Infinity is a number: typeOf Infinity returns number.

Example

typeof Infinity;        // returns "number"

NaN - Not a Number

NaN is a JavaScript reserved word indicating that a value is not a number.

Trying to do arithmetic with a non-numeric string will result in NaN (Not a Number):

Example

var x = 100 / "Apple" // x will be NaN (Not a Number)

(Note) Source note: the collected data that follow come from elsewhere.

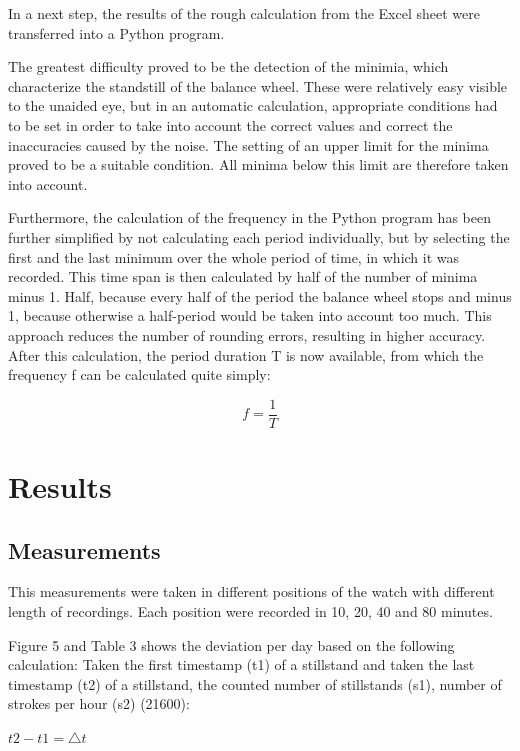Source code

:\documentclass[12pt, a4paper]{report}
\begin{document}
    In a next step, the results of the rough calculation from the Excel sheet were transferred into a Python program. 
    
    The greatest difficulty proved to be the detection of the minimia, which characterize the standstill of the balance wheel. These were relatively easy visible to the unaided eye, but in an automatic calculation, appropriate conditions had to be set in order to take into account the correct values and correct the inaccuracies caused by the noise. The setting of an upper limit for the minima proved to be a suitable condition. All minima below this limit are therefore taken into account. 
    
    Furthermore, the calculation of the frequency in the Python program has been further simplified by not calculating each period individually, but by selecting the first and the last minimum over the whole period of time, in which it was recorded. This time span is then calculated by half of the number of minima minus 1. Half, because every half of the period the balance wheel stops and minus 1, because otherwise a half-period would be taken into account too much. This approach reduces the number of rounding errors, resulting in higher accuracy. After this calculation, the period duration T is now available, from which the frequency f can be calculated quite simply: 
    
     \begin{displaymath}
      f = \frac{1}{T}
     \end{displaymath}
    
    \chapter{Results}
    
    \section{Measurements}
    This measurements were taken in different positions of the watch with different length
    of recordings. Each position were recorded in 10, 20, 40 and 80 minutes.
    
    Figure 5 and Table 3 shows the deviation per day based on the following calculation:
    Taken the first timestamp (t1) of a stillstand and taken the last timestamp (t2) of a stillstand, the counted
    number of stillstands (s1), number of strokes per hour (s2) (21600):
    \bigskip
    
    \(t2-t1 = \triangle t\)
    
\end{document}
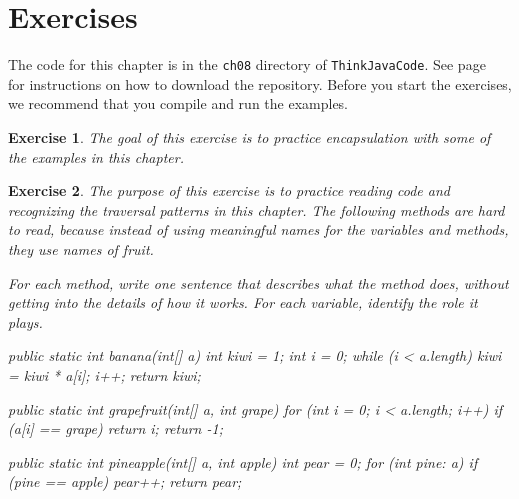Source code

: \documentclass[12pt]{book}
\theoremstyle{exercise}
\newtheorem{exercise}{Exercise}[chapter]
\newcommand{\java}{\verb}%}
\begin{document}
\section{Exercises}

The code for this chapter is in the {\tt ch08} directory of {\tt ThinkJavaCode}.
See page~\pageref{code} for instructions on how to download the repository.
Before you start the exercises, we recommend that you compile and run the examples.

\begin{exercise}
The goal of this exercise is to practice encapsulation with some of the examples in this chapter.


\end{exercise}


\begin{exercise}
The purpose of this exercise is to practice reading code and recognizing the traversal patterns in this chapter.
The following methods are hard to read, because instead of using meaningful names for the variables and methods, they use names of fruit.

For each method, write one sentence that describes what the method does, without getting into the details of how it works.
For each variable, identify the role it plays.

\begin{code}
public static int banana(int[] a) {
    int kiwi = 1;
    int i = 0;
    while (i < a.length) {
        kiwi = kiwi * a[i];
        i++;
    }
    return kiwi;
}
\end{code}

\begin{code}
public static int grapefruit(int[] a, int grape) {
    for (int i = 0; i < a.length; i++) {
        if (a[i] == grape) {
            return i;
        }
    }
    return -1;
}
\end{code}

\begin{code}
public static int pineapple(int[] a, int apple) {
    int pear = 0;
    for (int pine: a) {
        if (pine == apple) {
            pear++;
        }
    }
    return pear;
}
\end{code}

\end{exercise}
\end{document}
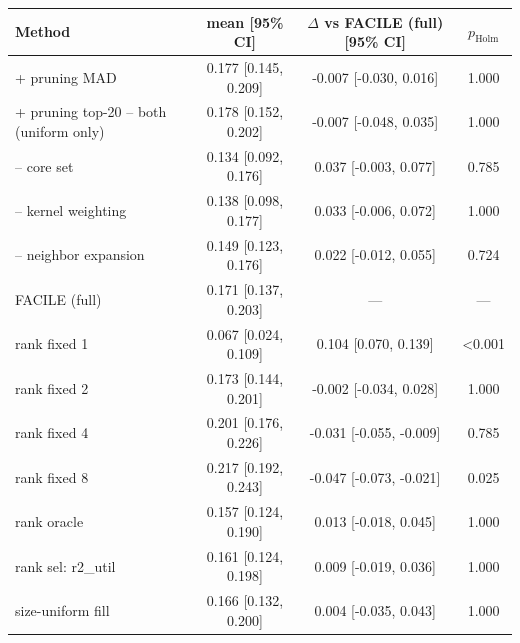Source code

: \begin{tabular}{lccc}
\toprule
Method & mean [95\% CI] & $\Delta$ vs FACILE (full) [95\% CI] & $p_{\mathrm{Holm}}$ \\
\midrule
+ pruning MAD & 0.177 [0.145, 0.209] & -0.007 [-0.030, 0.016] & 1.000 \\
+ pruning top-20%
-- both (uniform only) & 0.178 [0.152, 0.202] & -0.007 [-0.048, 0.035] & 1.000 \\
-- core set & 0.134 [0.092, 0.176] & 0.037 [-0.003, 0.077] & 0.785 \\
-- kernel weighting & 0.138 [0.098, 0.177] & 0.033 [-0.006, 0.072] & 1.000 \\
-- neighbor expansion & 0.149 [0.123, 0.176] & 0.022 [-0.012, 0.055] & 0.724 \\
FACILE (full) & 0.171 [0.137, 0.203] & --- & --- \\
rank fixed 1 & 0.067 [0.024, 0.109] & 0.104 [0.070, 0.139] & <0.001 \\
rank fixed 2 & 0.173 [0.144, 0.201] & -0.002 [-0.034, 0.028] & 1.000 \\
rank fixed 4 & 0.201 [0.176, 0.226] & -0.031 [-0.055, -0.009] & 0.785 \\
rank fixed 8 & 0.217 [0.192, 0.243] & -0.047 [-0.073, -0.021] & 0.025 \\
rank oracle & 0.157 [0.124, 0.190] & 0.013 [-0.018, 0.045] & 1.000 \\
rank sel: r2_util & 0.161 [0.124, 0.198] & 0.009 [-0.019, 0.036] & 1.000 \\
size-uniform fill & 0.166 [0.132, 0.200] & 0.004 [-0.035, 0.043] & 1.000 \\
\bottomrule
\end{tabular}

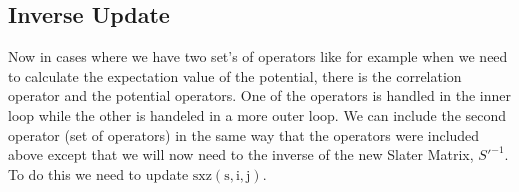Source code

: \documentclass[12pt]{extarticle}
\begin{document}
\subsection{Inverse Update}
Now in cases where we have two set's of operators like for example when we need to calculate the expectation value of the potential, there is the correlation operator and the potential operators. One of the operators is handled in the inner loop while the other is handeled in a more outer loop. We can include the second operator (set of operators) in the same way that the operators were included above except that we will now need to the inverse of the new Slater Matrix, $S'^{-1}$. To do this we need to update $\mathrm{sxz(s,i,j)}$.



\end{document}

However, if the string contains a numeric value , the result will be a number:

Example

var x = 100 / "10";     // x will be 10

You can use the global JavaScript function isNaN() to find out if a value is a number.

Example

var x = 100 / "Apple";
isNaN(x);               // returns true because x is Not a Number

Watch out for NaN. If you use NaN in a mathematical operation, the result will also be NaN:

Example

var x = NaN;
var y = 5;
var z = x + y;         // z will be NaN

Or the result might be a concatenation:

Example

var x = NaN;
var y = "5";
var z = x + y;         // z will be NaN5

NaN is a number, and typeof NaN returns number:

Example

typeof NaN;             // returns "number"

Numbers Can be Objects

Normally JavaScript numbers are primitive values created from literals: var x = 123

But numbers can also be defined as objects with the keyword new: var y = new Number(123)

Example

var x = 123;
var y = new Number(123);

// typeof x returns number
// typeof y returns object

Do not create Number objects. It slows down execution speed. The new keyword complicates the code. This can produce some unexpected results:

When using the == equality operator, equal numbers looks equal:

Example

var x = 500;
var y = new Number(500);

// (x == y) is true because x and y have equal values

When using the === equality operator, equal numbers are not equal, because the === operator expects equality in both type and value.

Example

var x = 500;
var y = new Number(500);

// (x === y) is false because x and y have different types

Or even worse. Objects cannot be compared:

Example

var x = new Number(500);
var y = new Number(500);

// (x == y) is false because objects cannot be compared

JavaScript objects cannot be compared.